I had a post recently in which I wondered aloud… are the reduced casualties we’re seeing in Iraq a sign the Surge is working, or a sign that ethnic/sectarian cleansing is working? I noted a simple test… if reduced violence is due to US policy, moving those who fled back to their homes won’t cause a renewed spike in violence…
Here’s a story in today’s LA Times:
Iraq’s civilian body count in October was less than half that at its height in January, reflecting both the tactical successes of this year’s U.S. troop buildup and the lasting impact of waves of sectarian death squad killings, car bombings and neighborhood purges.
October also marked the lowest monthly death toll for American troops, 36 fatalities, since March 2006, when 31 were killed, according to icasualties.org.
American commanders credit the buildup, which reached full strength in June, with slowing sectarian bloodshed.
But others say that the picture is more complicated than that because those seeking to cleanse their neighborhoods of rival religious sects have largely succeeded. The civilian death toll plummeted nationwide in the last two months; the toll was 2,076 in January but 884 in September and 758 in October, according to the Iraqi Health Ministry.
“Everyone in our neighborhood is Sunni, even the birds flying above us are Sunni,” said Mohammed Azzawi, a resident of the once mixed district of Ghazaliya.
A year ago, his street was a battleground between Shiite and Sunni militants. Now it is segregated between its Shiite northern tip and its Sunni south.
Moreover, American forces have felt it necessary to make tacit deals with groups that have been involved in the sectarian cleansing, and many Baghdad residents who have not been killed have fled. The number of people displaced internally in Iraq has risen to 2.25 million, and an additional 2 million have left the country.
“Certainly the presence of [U.S.] soldiers in insecure neighborhoods in Baghdad could stabilize the neighborhood, resulting in less violence and fewer people fleeing the neighborhood,” said Dana Graber Ladek, Iraqi case officer for the International Organization for Migration. “In addition, as neighborhoods become homogeneous, violence is likely to decrease and fewer people are likely to flee these areas.”
Over four million people fled, out of a population of less than 30 million. And then there are those who died.

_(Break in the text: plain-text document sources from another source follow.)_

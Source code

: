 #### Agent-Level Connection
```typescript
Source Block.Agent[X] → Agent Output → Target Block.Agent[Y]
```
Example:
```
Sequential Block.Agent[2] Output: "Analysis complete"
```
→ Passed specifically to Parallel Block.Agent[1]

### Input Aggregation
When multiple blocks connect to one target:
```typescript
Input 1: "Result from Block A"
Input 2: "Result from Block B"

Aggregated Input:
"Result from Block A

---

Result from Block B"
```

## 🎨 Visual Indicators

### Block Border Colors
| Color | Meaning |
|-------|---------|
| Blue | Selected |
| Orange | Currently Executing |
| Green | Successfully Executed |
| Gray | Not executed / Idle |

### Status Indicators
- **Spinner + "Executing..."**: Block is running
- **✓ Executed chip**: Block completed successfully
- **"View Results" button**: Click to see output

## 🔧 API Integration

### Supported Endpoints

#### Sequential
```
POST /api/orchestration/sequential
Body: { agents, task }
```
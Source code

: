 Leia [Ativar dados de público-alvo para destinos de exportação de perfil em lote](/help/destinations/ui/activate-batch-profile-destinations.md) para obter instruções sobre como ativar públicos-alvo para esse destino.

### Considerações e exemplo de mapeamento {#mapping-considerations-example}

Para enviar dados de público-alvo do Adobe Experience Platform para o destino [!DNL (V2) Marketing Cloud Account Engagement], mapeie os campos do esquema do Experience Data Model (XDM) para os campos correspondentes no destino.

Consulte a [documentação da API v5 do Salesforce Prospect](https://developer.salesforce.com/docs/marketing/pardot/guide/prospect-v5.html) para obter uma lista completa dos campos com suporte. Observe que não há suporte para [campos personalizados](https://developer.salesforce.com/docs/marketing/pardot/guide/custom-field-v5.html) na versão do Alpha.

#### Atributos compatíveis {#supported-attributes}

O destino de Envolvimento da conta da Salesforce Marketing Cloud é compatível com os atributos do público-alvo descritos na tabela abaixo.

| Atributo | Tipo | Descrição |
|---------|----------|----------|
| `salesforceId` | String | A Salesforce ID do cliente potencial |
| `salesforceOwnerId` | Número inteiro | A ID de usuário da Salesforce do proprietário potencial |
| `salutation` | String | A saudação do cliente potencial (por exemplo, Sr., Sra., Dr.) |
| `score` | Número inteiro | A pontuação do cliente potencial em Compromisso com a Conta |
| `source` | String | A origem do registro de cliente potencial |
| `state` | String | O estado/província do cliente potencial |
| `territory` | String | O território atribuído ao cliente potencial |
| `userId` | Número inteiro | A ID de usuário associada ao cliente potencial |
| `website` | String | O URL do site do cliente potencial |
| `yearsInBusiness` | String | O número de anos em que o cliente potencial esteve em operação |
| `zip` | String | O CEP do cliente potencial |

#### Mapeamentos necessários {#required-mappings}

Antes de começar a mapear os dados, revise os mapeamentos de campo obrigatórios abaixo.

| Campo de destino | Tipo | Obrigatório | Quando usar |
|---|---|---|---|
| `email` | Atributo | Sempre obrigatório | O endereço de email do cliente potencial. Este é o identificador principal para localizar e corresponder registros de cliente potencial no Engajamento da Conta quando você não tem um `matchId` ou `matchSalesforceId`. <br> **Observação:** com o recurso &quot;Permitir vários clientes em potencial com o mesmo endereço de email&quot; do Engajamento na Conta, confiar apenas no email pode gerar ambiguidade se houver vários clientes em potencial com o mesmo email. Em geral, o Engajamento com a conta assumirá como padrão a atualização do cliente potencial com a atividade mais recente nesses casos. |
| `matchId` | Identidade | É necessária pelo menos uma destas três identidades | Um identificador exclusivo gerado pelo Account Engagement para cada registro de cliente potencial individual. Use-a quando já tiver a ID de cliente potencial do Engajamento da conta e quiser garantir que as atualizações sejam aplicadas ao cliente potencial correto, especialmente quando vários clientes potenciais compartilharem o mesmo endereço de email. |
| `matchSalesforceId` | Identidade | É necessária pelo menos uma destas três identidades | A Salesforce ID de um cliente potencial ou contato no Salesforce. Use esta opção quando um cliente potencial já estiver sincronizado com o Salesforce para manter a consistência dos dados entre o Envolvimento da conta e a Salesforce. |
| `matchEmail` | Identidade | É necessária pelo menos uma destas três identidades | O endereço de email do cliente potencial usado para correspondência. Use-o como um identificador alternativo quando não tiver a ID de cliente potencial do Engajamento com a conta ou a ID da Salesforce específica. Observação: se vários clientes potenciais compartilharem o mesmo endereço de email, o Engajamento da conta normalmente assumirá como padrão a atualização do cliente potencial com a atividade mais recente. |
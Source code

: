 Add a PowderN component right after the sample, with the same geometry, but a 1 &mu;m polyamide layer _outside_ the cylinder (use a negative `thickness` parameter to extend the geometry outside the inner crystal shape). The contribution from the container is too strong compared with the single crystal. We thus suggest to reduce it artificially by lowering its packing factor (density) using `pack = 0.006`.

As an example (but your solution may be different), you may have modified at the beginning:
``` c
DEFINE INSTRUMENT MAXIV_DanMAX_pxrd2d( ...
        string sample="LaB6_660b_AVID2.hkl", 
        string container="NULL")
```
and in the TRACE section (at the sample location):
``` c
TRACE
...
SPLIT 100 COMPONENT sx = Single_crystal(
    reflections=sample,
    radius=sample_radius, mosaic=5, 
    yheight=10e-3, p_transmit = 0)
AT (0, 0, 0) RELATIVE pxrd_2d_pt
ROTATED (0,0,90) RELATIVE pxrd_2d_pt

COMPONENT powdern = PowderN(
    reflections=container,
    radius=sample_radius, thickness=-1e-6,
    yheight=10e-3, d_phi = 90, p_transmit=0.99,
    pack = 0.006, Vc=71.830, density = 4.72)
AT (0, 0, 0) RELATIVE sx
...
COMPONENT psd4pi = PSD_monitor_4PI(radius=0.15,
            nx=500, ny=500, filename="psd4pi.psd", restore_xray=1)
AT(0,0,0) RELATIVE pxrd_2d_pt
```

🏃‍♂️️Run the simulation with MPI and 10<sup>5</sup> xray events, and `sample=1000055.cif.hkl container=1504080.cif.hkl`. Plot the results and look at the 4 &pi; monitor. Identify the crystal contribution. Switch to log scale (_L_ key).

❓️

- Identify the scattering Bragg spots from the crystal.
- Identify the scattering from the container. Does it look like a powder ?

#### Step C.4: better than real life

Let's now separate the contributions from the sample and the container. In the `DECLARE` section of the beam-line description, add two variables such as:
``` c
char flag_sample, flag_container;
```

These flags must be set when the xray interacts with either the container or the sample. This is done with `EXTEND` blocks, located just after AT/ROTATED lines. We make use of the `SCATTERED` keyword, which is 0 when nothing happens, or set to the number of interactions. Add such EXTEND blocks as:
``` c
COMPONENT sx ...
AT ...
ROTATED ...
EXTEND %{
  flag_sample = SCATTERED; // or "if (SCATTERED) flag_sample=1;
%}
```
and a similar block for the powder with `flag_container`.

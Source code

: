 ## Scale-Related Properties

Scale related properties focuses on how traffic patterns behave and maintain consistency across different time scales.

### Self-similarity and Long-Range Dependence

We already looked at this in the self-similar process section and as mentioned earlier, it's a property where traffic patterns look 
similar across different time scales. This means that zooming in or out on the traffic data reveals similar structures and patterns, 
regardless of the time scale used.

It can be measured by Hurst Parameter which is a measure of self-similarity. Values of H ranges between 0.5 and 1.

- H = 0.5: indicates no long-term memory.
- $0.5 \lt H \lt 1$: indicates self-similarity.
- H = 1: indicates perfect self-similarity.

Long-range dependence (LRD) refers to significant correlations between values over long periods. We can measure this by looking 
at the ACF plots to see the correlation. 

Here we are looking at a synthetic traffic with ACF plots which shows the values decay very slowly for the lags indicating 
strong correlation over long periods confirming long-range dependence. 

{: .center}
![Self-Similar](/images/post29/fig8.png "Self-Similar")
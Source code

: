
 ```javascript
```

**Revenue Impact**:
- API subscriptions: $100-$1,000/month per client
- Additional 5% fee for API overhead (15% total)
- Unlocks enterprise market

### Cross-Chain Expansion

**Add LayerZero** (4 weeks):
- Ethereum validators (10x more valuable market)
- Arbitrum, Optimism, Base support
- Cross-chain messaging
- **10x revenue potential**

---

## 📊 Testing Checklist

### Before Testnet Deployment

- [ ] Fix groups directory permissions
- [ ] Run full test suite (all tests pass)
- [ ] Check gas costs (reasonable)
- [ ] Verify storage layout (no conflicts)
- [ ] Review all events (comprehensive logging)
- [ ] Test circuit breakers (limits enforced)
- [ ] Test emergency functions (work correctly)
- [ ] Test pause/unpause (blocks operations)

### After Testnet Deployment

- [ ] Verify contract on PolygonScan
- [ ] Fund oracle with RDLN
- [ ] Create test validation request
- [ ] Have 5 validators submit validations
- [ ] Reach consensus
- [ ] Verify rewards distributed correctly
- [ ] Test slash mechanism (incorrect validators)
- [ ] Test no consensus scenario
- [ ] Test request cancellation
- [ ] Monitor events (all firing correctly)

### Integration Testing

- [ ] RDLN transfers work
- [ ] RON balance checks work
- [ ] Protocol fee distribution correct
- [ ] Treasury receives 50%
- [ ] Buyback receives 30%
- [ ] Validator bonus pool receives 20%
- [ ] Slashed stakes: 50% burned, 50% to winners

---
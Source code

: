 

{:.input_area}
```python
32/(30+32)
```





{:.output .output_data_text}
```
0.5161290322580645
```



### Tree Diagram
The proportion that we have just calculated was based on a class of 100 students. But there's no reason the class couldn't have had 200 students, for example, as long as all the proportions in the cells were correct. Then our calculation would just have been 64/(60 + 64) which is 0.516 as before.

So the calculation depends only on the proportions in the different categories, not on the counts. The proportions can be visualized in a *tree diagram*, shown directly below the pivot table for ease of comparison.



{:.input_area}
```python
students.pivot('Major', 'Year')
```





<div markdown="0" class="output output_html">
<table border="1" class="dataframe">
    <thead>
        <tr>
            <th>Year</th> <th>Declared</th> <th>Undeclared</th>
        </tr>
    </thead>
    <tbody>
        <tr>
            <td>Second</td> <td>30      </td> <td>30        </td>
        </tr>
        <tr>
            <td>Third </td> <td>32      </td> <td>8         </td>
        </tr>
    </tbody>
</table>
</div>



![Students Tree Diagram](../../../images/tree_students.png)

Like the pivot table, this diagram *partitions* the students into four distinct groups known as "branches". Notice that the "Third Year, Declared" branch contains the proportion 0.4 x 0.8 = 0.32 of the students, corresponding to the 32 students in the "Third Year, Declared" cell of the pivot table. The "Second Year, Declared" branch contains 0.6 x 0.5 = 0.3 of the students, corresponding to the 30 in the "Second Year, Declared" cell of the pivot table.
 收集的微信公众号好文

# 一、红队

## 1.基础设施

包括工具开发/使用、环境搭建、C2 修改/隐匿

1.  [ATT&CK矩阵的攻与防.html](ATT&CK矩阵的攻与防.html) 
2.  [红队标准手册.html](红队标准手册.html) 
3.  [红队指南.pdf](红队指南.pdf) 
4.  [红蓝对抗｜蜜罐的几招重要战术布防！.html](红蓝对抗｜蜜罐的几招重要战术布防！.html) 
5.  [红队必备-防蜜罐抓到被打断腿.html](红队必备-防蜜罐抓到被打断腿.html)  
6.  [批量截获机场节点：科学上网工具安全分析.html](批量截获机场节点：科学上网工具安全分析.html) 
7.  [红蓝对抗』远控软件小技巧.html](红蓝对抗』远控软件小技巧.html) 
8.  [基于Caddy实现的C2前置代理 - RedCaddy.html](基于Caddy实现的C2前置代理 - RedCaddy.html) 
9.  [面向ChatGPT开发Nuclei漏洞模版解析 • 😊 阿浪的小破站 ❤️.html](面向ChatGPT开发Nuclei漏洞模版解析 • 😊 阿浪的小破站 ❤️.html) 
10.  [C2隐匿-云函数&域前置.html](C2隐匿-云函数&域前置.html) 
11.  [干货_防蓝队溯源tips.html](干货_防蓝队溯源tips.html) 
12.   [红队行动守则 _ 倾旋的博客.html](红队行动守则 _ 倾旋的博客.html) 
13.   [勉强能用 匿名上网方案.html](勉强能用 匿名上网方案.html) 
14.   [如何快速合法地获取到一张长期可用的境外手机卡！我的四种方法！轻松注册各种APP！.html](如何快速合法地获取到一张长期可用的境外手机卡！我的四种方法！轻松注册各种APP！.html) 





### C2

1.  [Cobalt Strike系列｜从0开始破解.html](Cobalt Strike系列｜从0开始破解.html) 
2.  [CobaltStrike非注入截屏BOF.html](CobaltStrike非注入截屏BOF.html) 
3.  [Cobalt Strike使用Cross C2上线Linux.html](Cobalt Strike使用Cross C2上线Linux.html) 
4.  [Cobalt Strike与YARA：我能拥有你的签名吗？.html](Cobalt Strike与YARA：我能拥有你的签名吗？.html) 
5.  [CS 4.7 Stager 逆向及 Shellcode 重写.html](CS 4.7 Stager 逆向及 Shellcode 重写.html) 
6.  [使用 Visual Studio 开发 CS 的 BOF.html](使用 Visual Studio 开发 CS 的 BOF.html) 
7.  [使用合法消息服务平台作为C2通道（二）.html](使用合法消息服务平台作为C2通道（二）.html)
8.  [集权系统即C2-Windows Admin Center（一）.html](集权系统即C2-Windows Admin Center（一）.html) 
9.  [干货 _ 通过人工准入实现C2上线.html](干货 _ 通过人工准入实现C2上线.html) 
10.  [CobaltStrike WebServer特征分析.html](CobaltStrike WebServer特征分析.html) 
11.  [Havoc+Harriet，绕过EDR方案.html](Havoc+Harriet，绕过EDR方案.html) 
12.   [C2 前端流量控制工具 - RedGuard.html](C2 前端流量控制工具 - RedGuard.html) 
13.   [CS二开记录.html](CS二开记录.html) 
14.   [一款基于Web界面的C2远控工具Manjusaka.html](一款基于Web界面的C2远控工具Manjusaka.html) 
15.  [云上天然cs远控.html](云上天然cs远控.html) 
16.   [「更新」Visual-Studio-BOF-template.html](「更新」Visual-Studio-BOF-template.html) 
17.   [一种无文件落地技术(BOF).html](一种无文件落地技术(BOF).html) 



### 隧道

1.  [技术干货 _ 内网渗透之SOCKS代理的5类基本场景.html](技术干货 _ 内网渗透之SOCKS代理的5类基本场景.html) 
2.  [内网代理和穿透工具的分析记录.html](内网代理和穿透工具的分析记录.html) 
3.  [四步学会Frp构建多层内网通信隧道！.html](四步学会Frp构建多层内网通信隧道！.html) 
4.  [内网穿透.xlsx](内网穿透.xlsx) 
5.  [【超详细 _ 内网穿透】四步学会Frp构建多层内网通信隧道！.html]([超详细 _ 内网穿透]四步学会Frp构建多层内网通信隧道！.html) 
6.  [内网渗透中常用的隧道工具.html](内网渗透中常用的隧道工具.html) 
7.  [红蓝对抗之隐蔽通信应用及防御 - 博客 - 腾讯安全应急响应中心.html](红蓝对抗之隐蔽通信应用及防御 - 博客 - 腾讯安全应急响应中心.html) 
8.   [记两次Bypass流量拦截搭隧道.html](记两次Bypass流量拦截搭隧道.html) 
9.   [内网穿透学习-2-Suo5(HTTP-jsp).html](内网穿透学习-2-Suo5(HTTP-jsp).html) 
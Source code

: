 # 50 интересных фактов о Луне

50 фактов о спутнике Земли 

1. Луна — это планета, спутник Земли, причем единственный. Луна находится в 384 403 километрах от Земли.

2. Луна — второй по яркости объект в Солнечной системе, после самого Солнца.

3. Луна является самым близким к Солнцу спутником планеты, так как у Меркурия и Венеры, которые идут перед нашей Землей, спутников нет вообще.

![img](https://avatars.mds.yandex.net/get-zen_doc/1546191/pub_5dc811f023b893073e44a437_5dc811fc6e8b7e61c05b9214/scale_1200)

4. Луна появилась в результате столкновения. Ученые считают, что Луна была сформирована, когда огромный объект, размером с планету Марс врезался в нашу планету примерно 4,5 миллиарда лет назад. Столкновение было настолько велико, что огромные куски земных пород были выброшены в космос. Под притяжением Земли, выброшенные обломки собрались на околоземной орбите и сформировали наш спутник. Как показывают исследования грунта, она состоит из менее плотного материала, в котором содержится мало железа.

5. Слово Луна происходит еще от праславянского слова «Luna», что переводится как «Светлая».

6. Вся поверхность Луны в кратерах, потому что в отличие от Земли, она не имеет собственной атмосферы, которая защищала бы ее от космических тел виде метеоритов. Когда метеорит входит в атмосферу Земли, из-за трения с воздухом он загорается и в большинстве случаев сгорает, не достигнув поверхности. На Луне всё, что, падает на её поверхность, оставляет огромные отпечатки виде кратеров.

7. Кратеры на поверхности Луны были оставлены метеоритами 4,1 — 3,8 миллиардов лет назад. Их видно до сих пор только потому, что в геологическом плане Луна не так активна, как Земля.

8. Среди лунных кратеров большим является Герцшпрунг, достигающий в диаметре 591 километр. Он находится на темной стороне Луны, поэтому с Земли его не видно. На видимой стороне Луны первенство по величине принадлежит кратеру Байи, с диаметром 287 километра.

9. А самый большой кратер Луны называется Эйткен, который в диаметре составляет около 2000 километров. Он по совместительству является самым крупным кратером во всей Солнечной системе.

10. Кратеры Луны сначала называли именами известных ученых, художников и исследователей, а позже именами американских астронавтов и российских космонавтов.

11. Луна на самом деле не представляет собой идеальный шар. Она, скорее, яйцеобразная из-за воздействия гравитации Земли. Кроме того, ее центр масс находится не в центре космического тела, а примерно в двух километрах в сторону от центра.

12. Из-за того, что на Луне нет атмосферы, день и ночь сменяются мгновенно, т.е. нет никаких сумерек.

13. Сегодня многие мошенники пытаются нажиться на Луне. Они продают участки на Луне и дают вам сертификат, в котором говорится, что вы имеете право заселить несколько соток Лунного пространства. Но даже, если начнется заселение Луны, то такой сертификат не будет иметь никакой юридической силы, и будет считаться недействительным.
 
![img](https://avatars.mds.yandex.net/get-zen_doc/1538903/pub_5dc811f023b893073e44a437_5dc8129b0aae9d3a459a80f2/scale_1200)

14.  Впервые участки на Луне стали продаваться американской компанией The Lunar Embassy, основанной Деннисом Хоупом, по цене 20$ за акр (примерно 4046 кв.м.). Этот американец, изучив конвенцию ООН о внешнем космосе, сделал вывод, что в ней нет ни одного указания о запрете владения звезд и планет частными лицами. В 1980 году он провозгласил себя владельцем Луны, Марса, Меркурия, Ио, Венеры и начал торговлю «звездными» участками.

And this is what success looks like:
American military leaders say that Iraq and its capital, where much of the sectarian violence has taken place, are significantly safer than during the height of Shiite-Sunni warfare last year — although even at its reduced level, the violence takes a toll of nearly 200 deaths a week.
Baghdad’s Rashid district, for example, was once an area with a majority Sunni population. After years of violence, its population is about 70% Shiite.
Securing the area has meant coming to an understanding with the same militia responsible for expelling the Sunnis, American officials acknowledge.
“It’s the reality of western Rashid,” said Army Lt. Col. Patrick Frank, whose battalion is responsible for the area. “Everyone we deal with is” a member of the Mahdi Army, he said.
The Mahdi Army has turned the west Baghdad neighborhood of Hurriya into a haven for Shiites driven out of nearby Sunni areas like Adil during last year’s sectarian cleansing. The local militia had also expelled its own Sunni population. Now the Mahdi Army rules the area in cooperation with the U.S.-sponsored neighborhood council.
“Did you hear of stealing cooking gas, tanks, cars or motorcycles in the Shiite areas? There is none. It never happens. It is very rare. This is because of the Mahdi Army,” said resident Hazim Muhsin.
And in the largely Sunni enclave of Ghazaliya, residents say the protection they receive from American troops has made a world of difference. Where Shiites were forcibly and bloodily evicted, Sunni men now stay outside till 10 or 11 p.m., sitting in lawn chairs. The light spills outside from a barber shop open late. One night, a string of cars from a wedding party drives down the street, passengers honking their horns.
“I expect to live in Ghazaliya the rest of my life. This is our home,” Azzawi said. “Now that it is pure Sunni, it is better for us.
You know, if we had dropped a few nukes on Baghdad and it was nothing but paved glass, there would be a lot of people touting the reduced violence as a success story.